_Exercise objective_: Return every line of the listing below, unchanged, from its first line to the line holding "## Phase 1: Configuration & Review", that line included.

_Dataset records_:
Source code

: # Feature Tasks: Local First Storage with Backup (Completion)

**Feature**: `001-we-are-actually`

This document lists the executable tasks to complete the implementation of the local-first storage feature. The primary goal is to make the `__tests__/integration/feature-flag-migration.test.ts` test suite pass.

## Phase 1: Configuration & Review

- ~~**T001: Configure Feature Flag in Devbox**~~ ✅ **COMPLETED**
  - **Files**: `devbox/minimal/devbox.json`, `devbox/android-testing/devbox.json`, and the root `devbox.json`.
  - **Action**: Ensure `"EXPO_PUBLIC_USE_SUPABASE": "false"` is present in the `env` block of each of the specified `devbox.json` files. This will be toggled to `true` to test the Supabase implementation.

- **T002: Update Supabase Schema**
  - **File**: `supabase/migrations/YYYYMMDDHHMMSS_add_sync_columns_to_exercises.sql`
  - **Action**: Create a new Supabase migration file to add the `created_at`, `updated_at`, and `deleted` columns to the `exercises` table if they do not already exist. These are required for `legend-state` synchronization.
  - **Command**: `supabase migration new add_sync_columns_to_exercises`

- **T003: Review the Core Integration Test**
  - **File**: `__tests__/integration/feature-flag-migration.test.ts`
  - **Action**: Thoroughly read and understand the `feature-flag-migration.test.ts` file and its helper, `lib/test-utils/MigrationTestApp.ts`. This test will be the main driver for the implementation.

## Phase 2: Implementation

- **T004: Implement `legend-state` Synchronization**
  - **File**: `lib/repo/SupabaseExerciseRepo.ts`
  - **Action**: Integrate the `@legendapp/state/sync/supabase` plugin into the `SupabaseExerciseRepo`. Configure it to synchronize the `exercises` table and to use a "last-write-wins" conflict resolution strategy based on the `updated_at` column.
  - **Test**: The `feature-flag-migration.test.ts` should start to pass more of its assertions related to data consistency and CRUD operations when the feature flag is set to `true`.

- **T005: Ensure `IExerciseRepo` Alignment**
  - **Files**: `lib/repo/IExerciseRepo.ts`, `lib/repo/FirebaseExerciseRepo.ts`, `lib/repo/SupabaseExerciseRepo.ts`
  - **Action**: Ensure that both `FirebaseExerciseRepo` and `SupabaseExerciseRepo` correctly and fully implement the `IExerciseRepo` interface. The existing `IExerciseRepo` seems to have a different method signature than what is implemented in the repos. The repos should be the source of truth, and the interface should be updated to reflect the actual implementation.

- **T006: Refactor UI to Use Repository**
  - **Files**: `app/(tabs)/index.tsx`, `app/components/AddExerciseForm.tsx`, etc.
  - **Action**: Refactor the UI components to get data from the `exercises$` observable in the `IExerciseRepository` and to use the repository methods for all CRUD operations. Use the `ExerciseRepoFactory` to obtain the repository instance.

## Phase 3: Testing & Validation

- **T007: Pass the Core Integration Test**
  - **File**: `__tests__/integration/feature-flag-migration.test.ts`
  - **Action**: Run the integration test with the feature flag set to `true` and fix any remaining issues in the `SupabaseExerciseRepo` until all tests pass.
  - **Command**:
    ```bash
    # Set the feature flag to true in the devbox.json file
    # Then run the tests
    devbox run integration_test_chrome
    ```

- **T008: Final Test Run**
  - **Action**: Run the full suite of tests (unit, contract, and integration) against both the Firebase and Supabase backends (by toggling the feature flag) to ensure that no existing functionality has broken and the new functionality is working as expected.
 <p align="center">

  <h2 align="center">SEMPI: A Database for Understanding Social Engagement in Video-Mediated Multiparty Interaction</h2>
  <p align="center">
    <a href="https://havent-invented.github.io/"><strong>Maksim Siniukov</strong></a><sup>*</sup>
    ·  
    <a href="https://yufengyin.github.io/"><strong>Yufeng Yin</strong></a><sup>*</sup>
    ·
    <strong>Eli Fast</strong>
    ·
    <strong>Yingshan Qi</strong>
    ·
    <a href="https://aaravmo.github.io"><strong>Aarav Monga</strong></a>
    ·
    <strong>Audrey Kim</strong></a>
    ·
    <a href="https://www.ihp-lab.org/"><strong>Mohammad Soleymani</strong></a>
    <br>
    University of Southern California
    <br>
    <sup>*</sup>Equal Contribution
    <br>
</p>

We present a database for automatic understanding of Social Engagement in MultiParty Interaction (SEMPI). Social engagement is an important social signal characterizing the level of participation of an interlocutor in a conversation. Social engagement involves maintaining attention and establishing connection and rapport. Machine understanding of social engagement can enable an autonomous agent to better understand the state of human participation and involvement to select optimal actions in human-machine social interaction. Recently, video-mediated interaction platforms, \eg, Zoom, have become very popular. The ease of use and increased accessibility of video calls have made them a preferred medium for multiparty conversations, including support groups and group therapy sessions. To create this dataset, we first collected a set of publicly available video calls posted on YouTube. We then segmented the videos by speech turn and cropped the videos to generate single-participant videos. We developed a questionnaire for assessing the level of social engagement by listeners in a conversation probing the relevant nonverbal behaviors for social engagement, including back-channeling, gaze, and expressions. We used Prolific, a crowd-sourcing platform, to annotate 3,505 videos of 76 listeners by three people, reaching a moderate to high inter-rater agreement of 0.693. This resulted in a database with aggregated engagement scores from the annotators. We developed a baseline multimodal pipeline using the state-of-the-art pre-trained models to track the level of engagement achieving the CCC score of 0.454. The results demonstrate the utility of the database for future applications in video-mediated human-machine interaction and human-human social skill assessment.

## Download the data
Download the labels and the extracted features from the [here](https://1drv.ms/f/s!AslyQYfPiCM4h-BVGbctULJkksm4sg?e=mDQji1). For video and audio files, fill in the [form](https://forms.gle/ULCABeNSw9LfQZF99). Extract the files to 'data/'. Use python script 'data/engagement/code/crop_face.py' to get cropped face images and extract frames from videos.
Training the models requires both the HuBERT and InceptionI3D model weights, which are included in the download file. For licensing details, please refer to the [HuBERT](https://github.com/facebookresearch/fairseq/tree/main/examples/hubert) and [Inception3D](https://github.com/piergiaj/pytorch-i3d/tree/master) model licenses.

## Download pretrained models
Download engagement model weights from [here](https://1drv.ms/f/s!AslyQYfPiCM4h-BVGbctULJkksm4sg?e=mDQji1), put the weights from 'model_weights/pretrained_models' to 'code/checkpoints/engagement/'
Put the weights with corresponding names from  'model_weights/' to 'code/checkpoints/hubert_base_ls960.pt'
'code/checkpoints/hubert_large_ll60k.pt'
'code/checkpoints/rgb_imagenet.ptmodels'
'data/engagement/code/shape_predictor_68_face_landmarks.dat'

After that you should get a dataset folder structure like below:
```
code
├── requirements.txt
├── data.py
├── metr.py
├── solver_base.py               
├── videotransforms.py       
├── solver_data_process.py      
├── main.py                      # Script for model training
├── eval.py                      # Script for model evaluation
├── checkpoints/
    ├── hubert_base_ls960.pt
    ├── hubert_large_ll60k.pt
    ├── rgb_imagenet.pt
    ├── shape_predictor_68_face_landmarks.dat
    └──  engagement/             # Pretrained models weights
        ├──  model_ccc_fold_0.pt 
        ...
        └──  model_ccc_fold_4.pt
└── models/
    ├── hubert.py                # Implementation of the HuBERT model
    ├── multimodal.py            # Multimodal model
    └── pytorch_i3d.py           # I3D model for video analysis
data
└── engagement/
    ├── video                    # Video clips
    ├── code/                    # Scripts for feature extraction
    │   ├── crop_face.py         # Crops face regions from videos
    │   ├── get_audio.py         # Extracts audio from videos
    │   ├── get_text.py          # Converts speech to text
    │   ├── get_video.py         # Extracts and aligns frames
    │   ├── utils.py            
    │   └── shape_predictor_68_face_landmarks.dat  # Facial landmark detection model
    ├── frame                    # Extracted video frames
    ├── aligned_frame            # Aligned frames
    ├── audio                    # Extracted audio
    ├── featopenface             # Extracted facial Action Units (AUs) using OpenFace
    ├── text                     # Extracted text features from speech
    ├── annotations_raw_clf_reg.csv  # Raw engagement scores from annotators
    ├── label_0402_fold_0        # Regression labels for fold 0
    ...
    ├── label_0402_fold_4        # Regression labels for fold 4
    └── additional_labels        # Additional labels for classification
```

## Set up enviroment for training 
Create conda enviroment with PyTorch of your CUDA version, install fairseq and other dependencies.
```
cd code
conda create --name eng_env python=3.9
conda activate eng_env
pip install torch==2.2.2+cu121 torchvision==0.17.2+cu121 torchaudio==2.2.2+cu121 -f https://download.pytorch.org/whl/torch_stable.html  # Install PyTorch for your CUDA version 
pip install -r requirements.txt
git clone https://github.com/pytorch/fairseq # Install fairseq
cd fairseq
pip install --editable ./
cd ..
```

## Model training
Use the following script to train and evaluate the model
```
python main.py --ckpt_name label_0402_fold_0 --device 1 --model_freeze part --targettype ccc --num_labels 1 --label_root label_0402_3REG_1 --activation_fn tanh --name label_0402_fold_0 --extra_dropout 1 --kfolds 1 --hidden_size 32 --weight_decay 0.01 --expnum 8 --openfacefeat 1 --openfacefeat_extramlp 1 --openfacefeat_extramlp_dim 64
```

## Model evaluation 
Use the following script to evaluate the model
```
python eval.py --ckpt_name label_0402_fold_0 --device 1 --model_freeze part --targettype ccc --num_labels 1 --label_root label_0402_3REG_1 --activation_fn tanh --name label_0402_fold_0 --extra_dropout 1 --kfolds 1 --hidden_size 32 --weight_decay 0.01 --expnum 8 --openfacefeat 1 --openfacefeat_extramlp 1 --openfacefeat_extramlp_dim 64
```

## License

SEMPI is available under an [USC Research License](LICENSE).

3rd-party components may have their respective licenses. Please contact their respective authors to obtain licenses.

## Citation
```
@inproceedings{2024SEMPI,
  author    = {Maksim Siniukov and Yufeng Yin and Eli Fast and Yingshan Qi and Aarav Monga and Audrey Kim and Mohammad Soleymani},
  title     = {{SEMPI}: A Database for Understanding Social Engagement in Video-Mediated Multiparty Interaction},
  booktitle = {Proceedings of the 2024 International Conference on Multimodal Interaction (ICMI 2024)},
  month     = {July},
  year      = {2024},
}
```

_Answer for the task_:
Source code

: # Feature Tasks: Local First Storage with Backup (Completion)

**Feature**: `001-we-are-actually`

This document lists the executable tasks to complete the implementation of the local-first storage feature. The primary goal is to make the `__tests__/integration/feature-flag-migration.test.ts` test suite pass.

## Phase 1: Configuration & Review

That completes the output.